• _Records excerpted from a collection_:

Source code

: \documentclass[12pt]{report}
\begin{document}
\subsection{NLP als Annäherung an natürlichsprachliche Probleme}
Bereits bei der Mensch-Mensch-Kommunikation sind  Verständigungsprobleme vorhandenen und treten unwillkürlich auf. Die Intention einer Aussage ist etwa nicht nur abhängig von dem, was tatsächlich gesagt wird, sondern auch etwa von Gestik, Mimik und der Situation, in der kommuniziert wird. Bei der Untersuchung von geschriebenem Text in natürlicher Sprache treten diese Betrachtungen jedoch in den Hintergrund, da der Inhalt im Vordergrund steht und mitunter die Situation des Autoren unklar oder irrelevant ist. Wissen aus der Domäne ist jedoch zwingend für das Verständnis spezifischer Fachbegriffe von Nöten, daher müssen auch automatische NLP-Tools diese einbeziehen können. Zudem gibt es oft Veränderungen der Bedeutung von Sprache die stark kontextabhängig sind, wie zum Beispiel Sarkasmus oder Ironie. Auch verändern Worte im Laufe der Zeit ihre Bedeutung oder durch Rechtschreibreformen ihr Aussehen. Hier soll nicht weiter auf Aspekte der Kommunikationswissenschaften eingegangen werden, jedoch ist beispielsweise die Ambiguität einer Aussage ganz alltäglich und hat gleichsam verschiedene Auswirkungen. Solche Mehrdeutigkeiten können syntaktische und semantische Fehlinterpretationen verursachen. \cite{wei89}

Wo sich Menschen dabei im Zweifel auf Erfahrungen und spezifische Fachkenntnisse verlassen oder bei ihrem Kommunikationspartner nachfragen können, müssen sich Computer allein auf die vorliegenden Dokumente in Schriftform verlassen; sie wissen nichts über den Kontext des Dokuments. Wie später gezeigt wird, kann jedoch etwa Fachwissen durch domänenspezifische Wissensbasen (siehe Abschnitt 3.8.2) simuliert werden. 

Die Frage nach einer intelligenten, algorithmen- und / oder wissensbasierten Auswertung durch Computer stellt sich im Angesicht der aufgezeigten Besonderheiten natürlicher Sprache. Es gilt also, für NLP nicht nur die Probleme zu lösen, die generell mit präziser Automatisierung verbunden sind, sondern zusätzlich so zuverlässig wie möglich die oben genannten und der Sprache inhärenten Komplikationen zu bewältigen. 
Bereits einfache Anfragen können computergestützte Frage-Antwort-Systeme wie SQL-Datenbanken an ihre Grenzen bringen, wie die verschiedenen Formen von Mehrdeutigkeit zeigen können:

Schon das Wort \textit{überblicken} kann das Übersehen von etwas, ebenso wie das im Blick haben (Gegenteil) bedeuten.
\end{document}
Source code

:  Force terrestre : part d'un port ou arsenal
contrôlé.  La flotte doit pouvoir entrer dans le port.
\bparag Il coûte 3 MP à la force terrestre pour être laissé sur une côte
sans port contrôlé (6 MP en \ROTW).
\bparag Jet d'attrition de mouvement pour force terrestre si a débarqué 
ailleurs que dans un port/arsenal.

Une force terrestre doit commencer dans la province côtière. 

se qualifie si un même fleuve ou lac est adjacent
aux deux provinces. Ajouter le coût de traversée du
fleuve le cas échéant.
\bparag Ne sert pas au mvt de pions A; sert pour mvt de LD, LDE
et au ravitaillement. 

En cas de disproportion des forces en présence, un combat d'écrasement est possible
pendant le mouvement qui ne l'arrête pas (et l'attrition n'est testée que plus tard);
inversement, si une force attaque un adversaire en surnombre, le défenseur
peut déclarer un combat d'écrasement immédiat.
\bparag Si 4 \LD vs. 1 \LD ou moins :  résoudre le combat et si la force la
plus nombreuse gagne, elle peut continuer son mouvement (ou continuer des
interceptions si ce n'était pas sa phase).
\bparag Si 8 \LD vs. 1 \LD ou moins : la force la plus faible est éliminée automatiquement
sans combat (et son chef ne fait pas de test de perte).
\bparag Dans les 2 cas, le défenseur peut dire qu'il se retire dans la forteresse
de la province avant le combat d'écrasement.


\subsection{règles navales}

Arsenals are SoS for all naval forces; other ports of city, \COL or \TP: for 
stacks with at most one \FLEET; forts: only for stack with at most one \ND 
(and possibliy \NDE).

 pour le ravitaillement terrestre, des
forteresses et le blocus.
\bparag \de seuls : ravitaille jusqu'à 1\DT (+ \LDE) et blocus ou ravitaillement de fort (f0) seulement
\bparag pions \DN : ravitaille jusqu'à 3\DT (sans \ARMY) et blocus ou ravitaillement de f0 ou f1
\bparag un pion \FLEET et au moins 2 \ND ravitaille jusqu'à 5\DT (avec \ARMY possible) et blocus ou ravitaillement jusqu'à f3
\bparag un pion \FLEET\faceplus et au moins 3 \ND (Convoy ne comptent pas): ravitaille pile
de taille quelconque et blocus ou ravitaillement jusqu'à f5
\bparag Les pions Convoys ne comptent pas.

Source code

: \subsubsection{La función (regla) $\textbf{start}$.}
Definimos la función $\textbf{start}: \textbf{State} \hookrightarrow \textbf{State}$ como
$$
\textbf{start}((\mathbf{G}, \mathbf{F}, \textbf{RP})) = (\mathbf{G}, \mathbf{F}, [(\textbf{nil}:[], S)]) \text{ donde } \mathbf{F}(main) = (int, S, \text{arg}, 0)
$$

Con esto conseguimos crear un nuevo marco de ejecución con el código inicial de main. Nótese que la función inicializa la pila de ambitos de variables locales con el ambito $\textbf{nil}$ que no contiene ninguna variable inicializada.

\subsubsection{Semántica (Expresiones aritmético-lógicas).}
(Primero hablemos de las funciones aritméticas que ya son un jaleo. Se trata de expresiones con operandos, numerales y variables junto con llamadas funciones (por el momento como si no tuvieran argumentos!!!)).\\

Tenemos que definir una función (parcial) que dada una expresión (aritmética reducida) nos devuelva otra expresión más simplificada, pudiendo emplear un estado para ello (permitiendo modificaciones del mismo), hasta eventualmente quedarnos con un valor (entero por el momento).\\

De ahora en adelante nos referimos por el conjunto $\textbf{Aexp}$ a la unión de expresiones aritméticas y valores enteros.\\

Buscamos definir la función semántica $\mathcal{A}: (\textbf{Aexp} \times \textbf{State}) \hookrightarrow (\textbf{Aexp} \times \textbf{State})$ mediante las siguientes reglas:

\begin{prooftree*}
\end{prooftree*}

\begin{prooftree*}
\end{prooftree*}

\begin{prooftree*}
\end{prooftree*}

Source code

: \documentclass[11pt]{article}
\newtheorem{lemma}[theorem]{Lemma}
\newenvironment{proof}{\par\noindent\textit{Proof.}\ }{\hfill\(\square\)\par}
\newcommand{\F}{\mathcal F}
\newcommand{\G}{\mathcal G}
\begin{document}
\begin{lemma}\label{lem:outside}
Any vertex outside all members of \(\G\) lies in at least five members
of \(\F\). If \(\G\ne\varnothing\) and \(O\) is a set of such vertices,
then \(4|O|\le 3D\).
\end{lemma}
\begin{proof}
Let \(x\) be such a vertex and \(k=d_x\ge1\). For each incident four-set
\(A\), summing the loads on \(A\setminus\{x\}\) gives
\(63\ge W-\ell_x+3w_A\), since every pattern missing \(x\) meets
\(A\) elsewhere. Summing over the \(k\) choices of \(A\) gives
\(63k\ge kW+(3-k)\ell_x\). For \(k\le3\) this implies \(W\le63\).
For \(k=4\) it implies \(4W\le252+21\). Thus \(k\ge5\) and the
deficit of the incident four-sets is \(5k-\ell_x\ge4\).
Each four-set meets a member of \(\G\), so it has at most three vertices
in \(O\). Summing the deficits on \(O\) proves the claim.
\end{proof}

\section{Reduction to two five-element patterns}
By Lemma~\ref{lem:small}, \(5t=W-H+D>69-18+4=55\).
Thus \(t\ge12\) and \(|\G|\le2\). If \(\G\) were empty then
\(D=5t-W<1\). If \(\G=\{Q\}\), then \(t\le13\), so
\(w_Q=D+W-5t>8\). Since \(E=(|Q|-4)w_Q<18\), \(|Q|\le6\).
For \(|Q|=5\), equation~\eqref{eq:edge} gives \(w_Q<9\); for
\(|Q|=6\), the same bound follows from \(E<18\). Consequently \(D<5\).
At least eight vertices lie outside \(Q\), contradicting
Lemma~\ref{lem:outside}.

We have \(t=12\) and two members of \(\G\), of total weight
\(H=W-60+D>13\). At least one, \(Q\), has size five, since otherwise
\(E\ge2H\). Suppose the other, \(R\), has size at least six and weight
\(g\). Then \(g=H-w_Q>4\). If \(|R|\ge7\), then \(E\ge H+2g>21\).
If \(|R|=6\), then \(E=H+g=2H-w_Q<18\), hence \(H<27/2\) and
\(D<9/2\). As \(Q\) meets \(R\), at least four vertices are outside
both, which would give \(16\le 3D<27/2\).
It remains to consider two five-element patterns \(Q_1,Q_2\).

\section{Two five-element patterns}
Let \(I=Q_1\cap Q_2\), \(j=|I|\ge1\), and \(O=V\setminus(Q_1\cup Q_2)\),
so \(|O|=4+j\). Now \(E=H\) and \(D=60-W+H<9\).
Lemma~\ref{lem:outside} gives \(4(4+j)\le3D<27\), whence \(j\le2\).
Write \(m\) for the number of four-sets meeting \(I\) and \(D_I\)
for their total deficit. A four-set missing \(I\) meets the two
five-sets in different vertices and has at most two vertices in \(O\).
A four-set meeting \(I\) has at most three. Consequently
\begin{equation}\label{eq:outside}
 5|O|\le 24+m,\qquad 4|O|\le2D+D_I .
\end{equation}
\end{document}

• _Your goal_: Quote the records above from their first line through the line containing "als Annäherung an", both ends included.

• _Result below_:
Source code

: \documentclass[12pt]{report}
\begin{document}
\subsection{NLP als Annäherung an natürlichsprachliche Probleme}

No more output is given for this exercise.